EXERCISE REQUIREMENTS:
Locate each line of the material that contains "user", then return it.
(SUPPLIED DATA Opens)
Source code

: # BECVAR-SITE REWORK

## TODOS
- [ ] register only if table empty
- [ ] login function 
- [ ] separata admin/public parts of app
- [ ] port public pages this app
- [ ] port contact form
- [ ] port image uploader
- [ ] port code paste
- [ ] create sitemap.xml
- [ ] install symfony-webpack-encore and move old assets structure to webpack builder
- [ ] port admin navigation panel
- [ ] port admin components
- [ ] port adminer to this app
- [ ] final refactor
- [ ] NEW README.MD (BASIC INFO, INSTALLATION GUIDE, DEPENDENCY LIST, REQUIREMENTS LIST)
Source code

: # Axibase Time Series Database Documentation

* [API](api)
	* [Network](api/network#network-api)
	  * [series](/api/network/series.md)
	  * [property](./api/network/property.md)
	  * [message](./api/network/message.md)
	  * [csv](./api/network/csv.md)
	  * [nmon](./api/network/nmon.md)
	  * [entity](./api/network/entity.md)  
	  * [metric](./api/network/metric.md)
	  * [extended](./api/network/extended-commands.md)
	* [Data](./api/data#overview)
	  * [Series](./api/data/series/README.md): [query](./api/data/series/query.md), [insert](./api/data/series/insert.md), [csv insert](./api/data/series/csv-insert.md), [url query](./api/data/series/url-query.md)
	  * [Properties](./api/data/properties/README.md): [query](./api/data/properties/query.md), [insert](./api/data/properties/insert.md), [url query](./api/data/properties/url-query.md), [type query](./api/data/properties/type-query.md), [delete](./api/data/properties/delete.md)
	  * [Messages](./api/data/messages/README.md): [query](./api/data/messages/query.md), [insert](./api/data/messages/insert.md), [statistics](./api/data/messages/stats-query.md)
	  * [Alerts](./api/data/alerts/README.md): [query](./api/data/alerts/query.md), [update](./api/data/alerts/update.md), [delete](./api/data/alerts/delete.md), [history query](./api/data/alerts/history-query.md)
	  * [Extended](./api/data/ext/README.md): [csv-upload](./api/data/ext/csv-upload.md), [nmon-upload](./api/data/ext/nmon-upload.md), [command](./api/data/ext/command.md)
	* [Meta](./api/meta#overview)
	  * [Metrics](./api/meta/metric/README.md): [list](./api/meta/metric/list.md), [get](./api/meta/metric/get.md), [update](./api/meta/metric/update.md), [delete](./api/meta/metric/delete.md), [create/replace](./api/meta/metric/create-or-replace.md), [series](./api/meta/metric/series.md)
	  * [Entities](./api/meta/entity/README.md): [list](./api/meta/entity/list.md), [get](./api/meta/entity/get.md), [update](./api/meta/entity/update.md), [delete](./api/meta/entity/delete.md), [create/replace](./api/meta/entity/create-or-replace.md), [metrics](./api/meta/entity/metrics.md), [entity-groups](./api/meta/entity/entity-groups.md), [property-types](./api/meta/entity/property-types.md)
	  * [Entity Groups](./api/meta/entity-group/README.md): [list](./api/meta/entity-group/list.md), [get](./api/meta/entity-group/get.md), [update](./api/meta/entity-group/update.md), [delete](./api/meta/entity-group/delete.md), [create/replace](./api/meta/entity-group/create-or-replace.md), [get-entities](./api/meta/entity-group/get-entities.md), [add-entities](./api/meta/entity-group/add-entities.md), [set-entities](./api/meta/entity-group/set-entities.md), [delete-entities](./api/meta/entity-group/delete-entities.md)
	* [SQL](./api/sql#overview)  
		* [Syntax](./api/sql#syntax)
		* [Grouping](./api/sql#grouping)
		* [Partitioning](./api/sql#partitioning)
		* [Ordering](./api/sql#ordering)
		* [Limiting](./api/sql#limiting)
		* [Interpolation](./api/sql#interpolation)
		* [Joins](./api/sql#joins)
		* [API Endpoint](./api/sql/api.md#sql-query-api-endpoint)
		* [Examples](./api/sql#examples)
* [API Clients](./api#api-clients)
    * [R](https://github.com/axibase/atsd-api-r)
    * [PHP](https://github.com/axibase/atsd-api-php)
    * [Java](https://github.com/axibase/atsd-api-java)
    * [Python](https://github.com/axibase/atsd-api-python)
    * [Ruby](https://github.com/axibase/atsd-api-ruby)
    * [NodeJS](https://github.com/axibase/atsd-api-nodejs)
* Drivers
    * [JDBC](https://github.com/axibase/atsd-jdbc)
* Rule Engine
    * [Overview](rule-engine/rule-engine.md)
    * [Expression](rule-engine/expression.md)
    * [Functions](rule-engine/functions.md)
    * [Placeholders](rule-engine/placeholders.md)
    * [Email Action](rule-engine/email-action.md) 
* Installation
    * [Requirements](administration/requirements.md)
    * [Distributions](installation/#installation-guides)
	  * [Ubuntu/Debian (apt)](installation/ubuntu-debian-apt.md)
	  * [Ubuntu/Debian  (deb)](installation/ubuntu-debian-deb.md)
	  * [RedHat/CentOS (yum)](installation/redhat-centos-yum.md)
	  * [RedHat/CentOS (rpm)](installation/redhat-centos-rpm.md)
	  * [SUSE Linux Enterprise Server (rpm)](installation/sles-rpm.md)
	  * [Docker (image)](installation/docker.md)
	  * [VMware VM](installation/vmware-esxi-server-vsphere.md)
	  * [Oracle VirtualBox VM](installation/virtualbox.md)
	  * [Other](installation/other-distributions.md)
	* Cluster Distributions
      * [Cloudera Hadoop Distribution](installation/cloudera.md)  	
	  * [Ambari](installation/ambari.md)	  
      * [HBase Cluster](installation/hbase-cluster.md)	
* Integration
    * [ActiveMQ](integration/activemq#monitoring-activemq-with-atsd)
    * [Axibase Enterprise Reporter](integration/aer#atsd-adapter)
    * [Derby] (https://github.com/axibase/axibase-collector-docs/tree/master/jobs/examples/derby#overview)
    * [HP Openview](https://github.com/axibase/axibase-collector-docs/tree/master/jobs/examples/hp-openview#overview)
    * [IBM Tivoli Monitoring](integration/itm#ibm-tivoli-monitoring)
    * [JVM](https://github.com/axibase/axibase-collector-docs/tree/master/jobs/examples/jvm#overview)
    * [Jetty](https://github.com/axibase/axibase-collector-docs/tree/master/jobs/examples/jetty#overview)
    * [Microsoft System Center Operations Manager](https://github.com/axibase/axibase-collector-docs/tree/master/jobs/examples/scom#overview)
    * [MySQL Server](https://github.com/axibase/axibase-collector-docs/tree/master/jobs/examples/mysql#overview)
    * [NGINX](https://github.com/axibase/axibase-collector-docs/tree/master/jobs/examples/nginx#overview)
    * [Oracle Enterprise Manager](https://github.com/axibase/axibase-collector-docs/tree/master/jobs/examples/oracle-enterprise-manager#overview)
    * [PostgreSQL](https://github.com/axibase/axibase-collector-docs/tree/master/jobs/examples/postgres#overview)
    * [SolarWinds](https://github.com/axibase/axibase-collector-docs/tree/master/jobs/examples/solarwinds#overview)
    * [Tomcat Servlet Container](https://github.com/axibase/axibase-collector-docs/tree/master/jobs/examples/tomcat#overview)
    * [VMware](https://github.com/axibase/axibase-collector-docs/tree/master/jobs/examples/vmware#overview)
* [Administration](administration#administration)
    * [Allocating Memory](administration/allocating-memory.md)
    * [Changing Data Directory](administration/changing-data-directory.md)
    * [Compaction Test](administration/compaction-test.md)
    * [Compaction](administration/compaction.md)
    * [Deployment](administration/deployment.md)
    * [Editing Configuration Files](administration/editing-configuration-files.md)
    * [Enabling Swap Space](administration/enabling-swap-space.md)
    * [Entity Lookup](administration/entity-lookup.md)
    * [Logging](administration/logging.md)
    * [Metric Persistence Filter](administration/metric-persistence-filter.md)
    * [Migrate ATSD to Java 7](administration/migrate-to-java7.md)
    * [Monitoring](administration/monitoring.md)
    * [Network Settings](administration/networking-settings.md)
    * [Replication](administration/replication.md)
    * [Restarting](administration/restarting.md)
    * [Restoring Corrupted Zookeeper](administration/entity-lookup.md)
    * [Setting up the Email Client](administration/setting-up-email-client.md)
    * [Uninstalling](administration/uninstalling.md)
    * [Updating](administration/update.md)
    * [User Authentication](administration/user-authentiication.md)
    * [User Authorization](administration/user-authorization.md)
(SUPPLIED DATA Closes)
OUTPUT:
    * [User Authentication](administration/user-authentiication.md)
    * [User Authorization](administration/user-authorization.md)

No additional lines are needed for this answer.